Tanner cofnął się na tyle, by obrócić mnie w jego ramiona.
Z
askoczyłam go całkowicie. Nasze oczy spotkały się i zatrzymały na
sobie. Minęła chwila, kiedy Tanner tylko na mnie patrzył. Nasze nogi
dotknęły się, a potem przycisnął się mojego środka. Czułam to,
między nogami. Dziwny dźwięk wydostał się z jego gardła, na wpół
jęcząc, na wpół tęsknym wetknięciem.
-Ja?-
Tanner przycisnął swoje czoło do mojego. W tym samym czasie
wykonał grzeszny ruch swoim biodrem.
-
Mogę ...- Nagle niebo nad nami tak gwałtownie się rozświetliło, że
sapnęłam. Tanner przytulił mnie mocniej. Chwilę później grzmot
odbijał się echem po niebie, tak głośno, że moje zęby zabrzęczały.
-
Och, mój Boże,- powiedziałam, z szeroko otwartymi oczami.
Tanner szybko mnie obrócił i wypchnął z wody jedną ręką, co było
całkiem imponujące.
-
Musimy wydostać się z basenu, zanim zostaniemy usmażeni.

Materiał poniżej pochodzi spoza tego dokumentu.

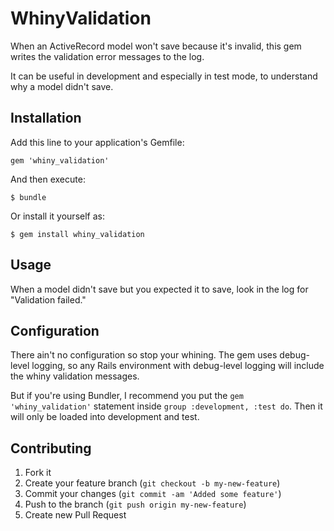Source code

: # WhinyValidation

When an ActiveRecord model won't save because it's invalid,
this gem writes the validation error messages to the log.

It can be useful in development and especially in test mode,
to understand why a model didn't save.

## Installation

Add this line to your application's Gemfile:

    gem 'whiny_validation'

And then execute:

    $ bundle

Or install it yourself as:

    $ gem install whiny_validation

## Usage

When a model didn't save but you expected it to save, look in the
log for "Validation failed."

## Configuration

There ain't no configuration so stop your whining.
The gem uses debug-level logging, so any Rails environment
with debug-level logging will include the whiny validation messages.

But if you're using Bundler, I recommend you put the
`gem 'whiny_validation'` statement inside
`group :development, :test do`. Then it will only be loaded
into development and test.

## Contributing

1. Fork it
2. Create your feature branch (`git checkout -b my-new-feature`)
3. Commit your changes (`git commit -am 'Added some feature'`)
4. Push to the branch (`git push origin my-new-feature`)
5. Create new Pull Request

Z drugiej strony nie miałam absolutnie żadnych zastrzeżeń. Wyszliśmy
z basenu. Zatrzymałam się na chwilę, by złapać sukienkę i w tej chwili
niebo otworzyło zamki, a zimny deszcz spadł na mnie, - zaczęłam
krzyczeć. Tanner roześmiał się, chwycił mnie za rękę i jak najszybciej
przeciągnął przez patio, tworząc kałuże. Żadne z nas nic nie
powiedziało, gdy wpatrywaliśmy się w chłodne powietrze z domu,
całkowicie przesiąknięte. Ale naprawdę nie było nic do powiedzenia.
Wszystko
było między nami otwarte. Wszystko się zmieniło.